2. EU action - key focus areas: The EU´s human rights policy in Iraq remains focussed on: (a) the protection of civilians in areas of conflict and easing the return of IDPs; (b) the protection of ethnic/religious minorities, national and social reconciliation; (c) women's empowerment; (d) the independence of the IHCHR; (e) fair and transparent rule of law. The EU regularly advocates for Iraq to adhere to the core tenets of international human rights law and to sign the Rome Statute. The EU remains also vocal against the use of death penalty.
Two flagship projects on rule of law and gender/education are contributing towards an improved rights-based environment in the country.
3. EU bilateral political engagement: During 2018 the EU consistently advocated with the Iraqi government for comprehensive outreach to all components of Iraqi society and to advance on national reconciliation supporting reconciliation initiatives as well as the work of the International Commission on Missing Persons (ICMP) on mass graves. The EU emphasised the need for IDP returns to be safe, voluntary, informed and dignified. In addition, the EU supported reform programmes addressing wide-spread corruption, poor public financial management and deficient public service delivery. The EU maintained its strong stance against the death penalty. The EU continued to advocate through all available channels for improved standards regarding prolonged detention and lack of due process.
As a result of the 2018 legislative elections, which respected the constitutional female quota of 25%, 83 female MPs were elected. The EU supports the female MPs' caucus, gathering some 30 women MPs among the most committed to the advancement of women's rights.
The EU is regularly conveying messages in support of women's empowerment to the Iraqi authorities, among others, regarding the inclusion of female Ministers in the new government.

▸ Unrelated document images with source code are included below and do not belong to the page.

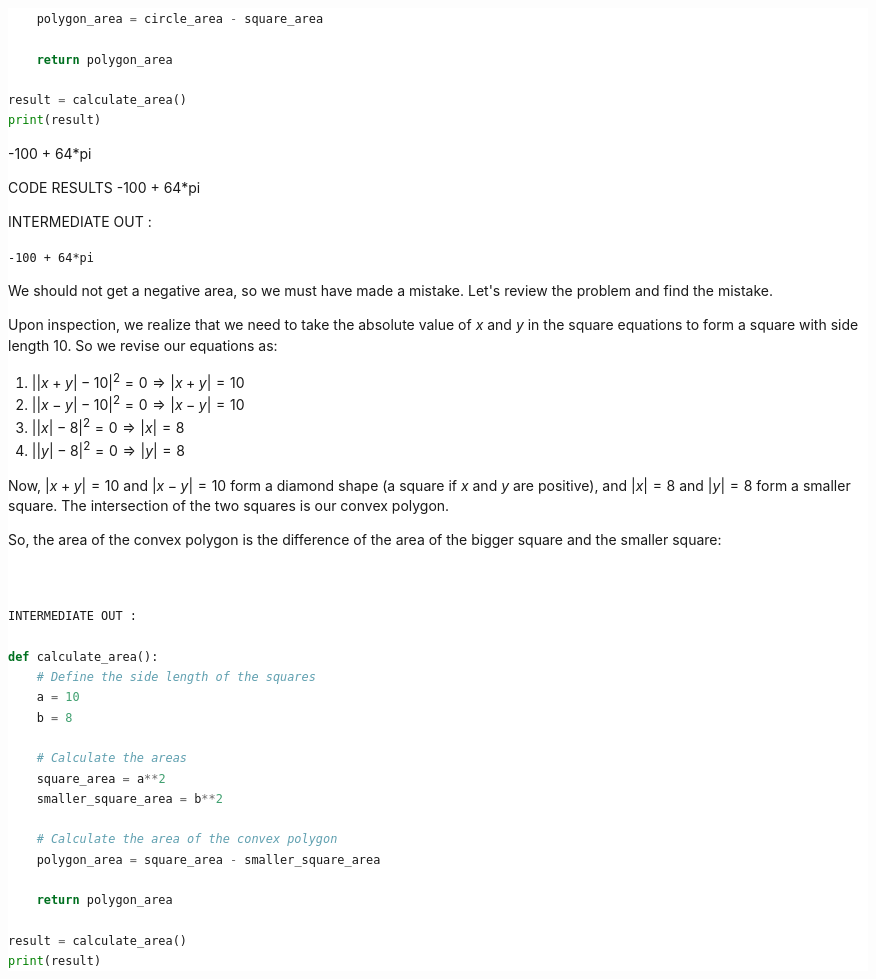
```python
    polygon_area = circle_area - square_area

    return polygon_area

result = calculate_area()
print(result)
```

-100 + 64*pi

CODE RESULTS -100 + 64*pi

INTERMEDIATE OUT :
```output
-100 + 64*pi
```
We should not get a negative area, so we must have made a mistake. Let's review the problem and find the mistake.

Upon inspection, we realize that we need to take the absolute value of $x$ and $y$ in the square equations to form a square with side length 10. So we revise our equations as:

1) $|\vert x + y \vert - 10|^2 = 0 \Rightarrow |x + y| = 10$
2) $|\vert x - y \vert - 10|^2 = 0 \Rightarrow |x - y| = 10$
3) $|\vert x \vert - 8|^2 = 0 \Rightarrow |x| = 8$
4) $|\vert y \vert - 8|^2 = 0 \Rightarrow |y| = 8$

Now, $|x + y| = 10$ and $|x - y| = 10$ form a diamond shape (a square if $x$ and $y$ are positive), and $|x| = 8$ and $|y| = 8$ form a smaller square. The intersection of the two squares is our convex polygon. 

So, the area of the convex polygon is the difference of the area of the bigger square and the smaller square:

```python


INTERMEDIATE OUT :

def calculate_area():
    # Define the side length of the squares
    a = 10
    b = 8

    # Calculate the areas
    square_area = a**2
    smaller_square_area = b**2

    # Calculate the area of the convex polygon
    polygon_area = square_area - smaller_square_area

    return polygon_area

result = calculate_area()
print(result)
```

4. EU financial engagement: In 2018, the EU continued to provide financial support (around EUR 200 million) to human rights-related projects through various EU financial instruments. The four core-areas supported by EU interventions were:
5. Multilateral context: Iraq is party to a number of international human rights conventions but many of them have not yet been ratified. Iraq has not yet acceded to the 1951 UN Convention Relating to the Status of Refugees and the Convention on the non-applicability of Statutory Limitations to War Crimes. In addition, Iraq has not signed the Optional Protocols relating to complaint procedures for the Convention against Torture and the Convention on the Elimination of All Forms of Discrimination against Women. Neither has Iraq acceded to the Statute of the International Criminal Court.
On 29 October 2018, the United Nations Investigative Team to promote accountability for crimes committed by Da’esh in Iraq and the Levant (based on UN Security Council Resolution 2379) was deployed to Baghdad. The Investigative Team will collect and compile evidence, conduct field-based investigations, preserve and store evidence.